Coalesce (not quite full view)
I found it hard to take in – many of the works are large, there is so much detail and patterning and colour, it’s often dark (in many senses, including emotion). I found it repellent and fascinating. I felt rather immature and shallow before the weight of emotion. The opening speeches didn’t help me towards understanding – they seemed somewhat marginal to Archer (who didn’t speak), and more about how much one might remember of the sixties and speculation on an uncertain future.
Basically I can’t comment on the work because I can’t see it as a whole. I can’t comprehend it. But even without understanding I’m convinced there is a huge amount I can learn from. I walked around looking at details and kept finding more and more.
There’s a great video of Archer talking about her drawing process here
. The layering and revision – ink wash, compressed charcoal, white pastel, acrylic (not in the work in the video), the changing, dropping and adding of elements – the works show a journey, sometimes battle, a process of discovery.
Archer has developed an arsenal of motifs and marks that she uses again and again. Animal skulls, her own face, that pattern of crosses which isn’t cross-hatching but might work similarly. Many of them are loaded with meaning – Archer’s own, the objects she has collected, but also the viewer’s.

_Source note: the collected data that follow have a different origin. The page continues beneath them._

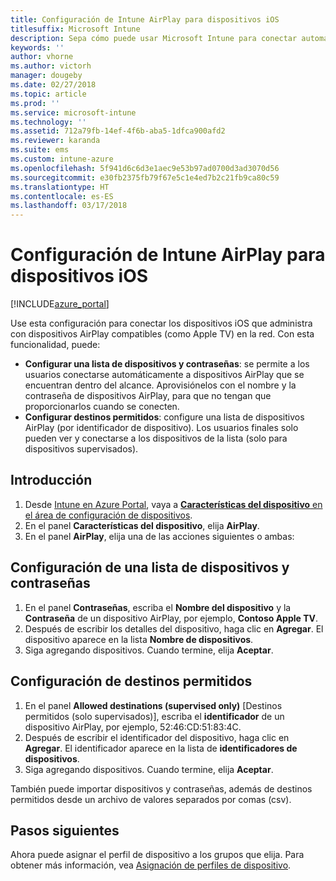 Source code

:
 ```yaml
---
title: Configuración de Intune AirPlay para dispositivos iOS
titlesuffix: Microsoft Intune
description: Sepa cómo puede usar Microsoft Intune para conectar automáticamente dispositivos iOS a dispositivos AirPlay compatibles.
keywords: ''
author: vhorne
ms.author: victorh
manager: dougeby
ms.date: 02/27/2018
ms.topic: article
ms.prod: ''
ms.service: microsoft-intune
ms.technology: ''
ms.assetid: 712a79fb-14ef-4f6b-aba5-1dfca900afd2
ms.reviewer: karanda
ms.suite: ems
ms.custom: intune-azure
ms.openlocfilehash: 5f941d6c6d3e1aec9e53b97ad0700d3ad3070d56
ms.sourcegitcommit: e30fb2375fb79f67e5c1e4ed7b2c21fb9ca80c59
ms.translationtype: HT
ms.contentlocale: es-ES
ms.lasthandoff: 03/17/2018
---
```

# <a name="intune-airplay-settings-for-ios-devices"></a>Configuración de Intune AirPlay para dispositivos iOS

[!INCLUDE[azure_portal](./includes/azure_portal.md)]

Use esta configuración para conectar los dispositivos iOS que administra con dispositivos AirPlay compatibles (como Apple TV) en la red.
Con esta funcionalidad, puede:

- **Configurar una lista de dispositivos y contraseñas**: se permite a los usuarios conectarse automáticamente a dispositivos AirPlay que se encuentran dentro del alcance. Aprovisiónelos con el nombre y la contraseña de dispositivos AirPlay, para que no tengan que proporcionarlos cuando se conecten.
- **Configurar destinos permitidos**: configure una lista de dispositivos AirPlay (por identificador de dispositivo). Los usuarios finales solo pueden ver y conectarse a los dispositivos de la lista (solo para dispositivos supervisados).

## <a name="get-started"></a>Introducción

1. Desde [Intune en Azure Portal](https://portal.azure.com), vaya a [**Características del dispositivo** en el área de configuración de dispositivos](device-features-configure.md). 
1. En el panel **Características del dispositivo**, elija **AirPlay**.
2. En el panel **AirPlay**, elija una de las acciones siguientes o ambas:

## <a name="configure-a-device-and-password-list"></a>Configuración de una lista de dispositivos y contraseñas

1. En el panel **Contraseñas**, escriba el **Nombre del dispositivo** y la **Contraseña** de un dispositivo AirPlay, por ejemplo, **Contoso Apple TV**.
2. Después de escribir los detalles del dispositivo, haga clic en **Agregar**. El dispositivo aparece en la lista **Nombre de dispositivos**.
3. Siga agregando dispositivos. Cuando termine, elija **Aceptar**.


## <a name="configure-allowed-destinations"></a>Configuración de destinos permitidos

1. En el panel **Allowed destinations (supervised only)** [Destinos permitidos (solo supervisados)], escriba el **identificador** de un dispositivo AirPlay, por ejemplo, 52:46:CD:51:83:4C.
2. Después de escribir el identificador del dispositivo, haga clic en **Agregar**. El identificador aparece en la lista de **identificadores de dispositivos**.
3. Siga agregando dispositivos. Cuando termine, elija **Aceptar**.

También puede importar dispositivos y contraseñas, además de destinos permitidos desde un archivo de valores separados por comas (csv).


## <a name="next-steps"></a>Pasos siguientes

Ahora puede asignar el perfil de dispositivo a los grupos que elija. Para obtener más información, vea [Asignación de perfiles de dispositivo](device-profile-assign.md).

As well as the hung paintings and drawings there were two vitrines holding concertina books. These showed most clearly the collage elements which are so relevant to my current investigation. Archer’s early work used a lot of collaged text from newspapers and posters. The collage is less apparent in Radiating Memories
which appears to have hessian collaged in areas under the oil paint. The texture and slight emphasis it gave really appealed to me.
Shelf VI – Mask (detail)
What I found most fascinating were the assemblages almost hidden in one corner of the room. Quite large, in integrated perspex (?) boxes, back-wall and floor patterned, populated with wrapped figures and objects.
Shelf VI – Mask is dramatic in red and black. At the back a bird plummeting, bound, an upside-down crucifix. A figure presents… what? Is that the mask. Another large bird seems to look out quizzically at the viewer. I was bewildered by it, but attracted by the strong patterns and colour.
Shelf II – Angel
Shelf II – Angel (detail)
includes newspaper, jute string, pva, acrylic paint, timber, steel, canvas, hessian. There was another plummeting bird, a figure, a fish gasping for air, all camouflaged in a grid of hessian and broken white paint. The texture was amazing, so striking as to be almost aggressive.
Archer apparently works intuitively. Should one even look for a message? Do we each bring or find our own?